**Extracted material**
────────────────

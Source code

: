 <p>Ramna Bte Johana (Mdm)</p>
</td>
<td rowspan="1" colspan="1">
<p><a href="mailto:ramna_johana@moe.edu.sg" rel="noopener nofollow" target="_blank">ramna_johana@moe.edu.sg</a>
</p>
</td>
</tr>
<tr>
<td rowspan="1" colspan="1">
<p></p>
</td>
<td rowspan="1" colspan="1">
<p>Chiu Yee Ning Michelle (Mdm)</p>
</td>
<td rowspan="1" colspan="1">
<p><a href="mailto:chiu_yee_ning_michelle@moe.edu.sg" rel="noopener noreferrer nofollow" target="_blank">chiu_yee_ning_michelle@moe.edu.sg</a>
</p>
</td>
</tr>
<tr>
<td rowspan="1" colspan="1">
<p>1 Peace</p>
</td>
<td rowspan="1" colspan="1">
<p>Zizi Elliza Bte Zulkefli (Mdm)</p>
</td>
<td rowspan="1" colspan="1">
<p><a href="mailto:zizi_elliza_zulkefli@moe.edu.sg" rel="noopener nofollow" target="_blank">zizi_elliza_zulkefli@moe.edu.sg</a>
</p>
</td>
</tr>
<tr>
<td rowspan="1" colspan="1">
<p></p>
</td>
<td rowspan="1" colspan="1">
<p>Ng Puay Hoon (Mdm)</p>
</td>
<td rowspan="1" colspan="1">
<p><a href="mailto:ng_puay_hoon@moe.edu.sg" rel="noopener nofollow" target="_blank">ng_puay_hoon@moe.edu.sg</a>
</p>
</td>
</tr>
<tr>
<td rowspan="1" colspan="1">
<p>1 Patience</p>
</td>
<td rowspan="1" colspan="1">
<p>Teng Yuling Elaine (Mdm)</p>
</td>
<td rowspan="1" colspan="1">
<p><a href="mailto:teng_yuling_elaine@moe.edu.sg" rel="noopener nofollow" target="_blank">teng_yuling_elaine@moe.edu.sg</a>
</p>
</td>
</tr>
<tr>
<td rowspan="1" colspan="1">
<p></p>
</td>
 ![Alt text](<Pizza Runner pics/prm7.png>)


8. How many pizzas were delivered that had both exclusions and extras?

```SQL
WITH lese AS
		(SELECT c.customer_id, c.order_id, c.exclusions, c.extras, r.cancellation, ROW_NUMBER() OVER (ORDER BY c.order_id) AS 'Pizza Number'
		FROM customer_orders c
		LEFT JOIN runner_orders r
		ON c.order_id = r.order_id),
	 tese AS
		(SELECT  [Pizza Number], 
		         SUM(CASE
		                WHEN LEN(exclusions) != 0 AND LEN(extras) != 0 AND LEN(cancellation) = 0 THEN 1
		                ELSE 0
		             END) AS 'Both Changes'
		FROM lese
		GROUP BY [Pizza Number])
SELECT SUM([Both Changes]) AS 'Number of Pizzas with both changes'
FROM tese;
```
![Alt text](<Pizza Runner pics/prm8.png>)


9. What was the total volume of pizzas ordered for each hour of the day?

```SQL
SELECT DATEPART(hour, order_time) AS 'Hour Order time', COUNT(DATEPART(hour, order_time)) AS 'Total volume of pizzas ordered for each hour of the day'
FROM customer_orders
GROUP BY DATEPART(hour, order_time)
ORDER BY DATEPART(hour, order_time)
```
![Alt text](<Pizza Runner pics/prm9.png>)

────────────────

**Required work**
Each line in the records above with "FROM" must be returned.

**Written solution**
		FROM customer_orders c
		FROM lese
FROM tese;
FROM customer_orders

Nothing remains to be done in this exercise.